> _Problem to solve_
The lines needed are those below that contain the word "others"; copy each one.

> _Records supplied_
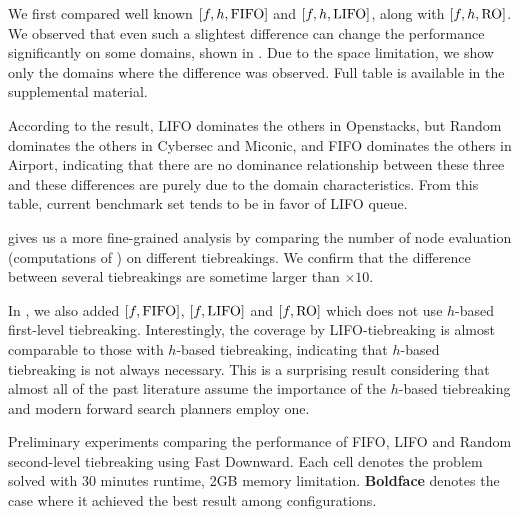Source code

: We first compared well known $[f,h,\mbox{FIFO}]$ and $[f,h,\mbox{LIFO}]$, along with
$[f,h,\mbox{RO}]$.
We observed that even such a slightest difference
can change the performance significantly on some domains, shown in
. Due to the space limitation, we show only the
domains where the difference was observed. Full table is available in
the supplemental material.

According to the result, LIFO dominates the others in Openstacks, but
Random dominates the others in Cybersec and Miconic, and FIFO dominates the others
in Airport, indicating that there are no dominance relationship between
these three and these differences are purely due to the
domain characteristics.
From this table, current benchmark set tends to be in favor of LIFO queue.

 gives us a more fine-grained analysis by comparing the
number of node evaluation (computations of \lmcut) on
different tiebreakings. We confirm that the difference between several
tiebreakings are sometime larger than $\times 10$.

In , we also added $[f,\mbox{FIFO}]$, $[f,\mbox{LIFO}]$ and
$[f,\mbox{RO}]$ which does not use $h$-based first-level tiebreaking.
Interestingly, the coverage by LIFO-tiebreaking is almost comparable to
those with $h$-based tiebreaking, indicating that $h$-based tiebreaking
is not always necessary.  This is a surprising result considering
that almost all of the past literature assume the importance of the
$h$-based tiebreaking and modern forward search planners employ one.


% 
\begin{table}[htbp]
 \centering {}
 
 \caption{Preliminary experiments comparing the performance of FIFO,
 LIFO and Random second-level tiebreaking using Fast Downward. Each cell
 denotes the problem solved with 30 minutes runtime, 2GB memory
 limitation. \textbf{Boldface} denotes the case where it achieved the
 best result among configurations.} \label{single-coverage}
\end{table}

> _Result below_
According to the result, LIFO dominates the others in Openstacks, but
Random dominates the others in Cybersec and Miconic, and FIFO dominates the others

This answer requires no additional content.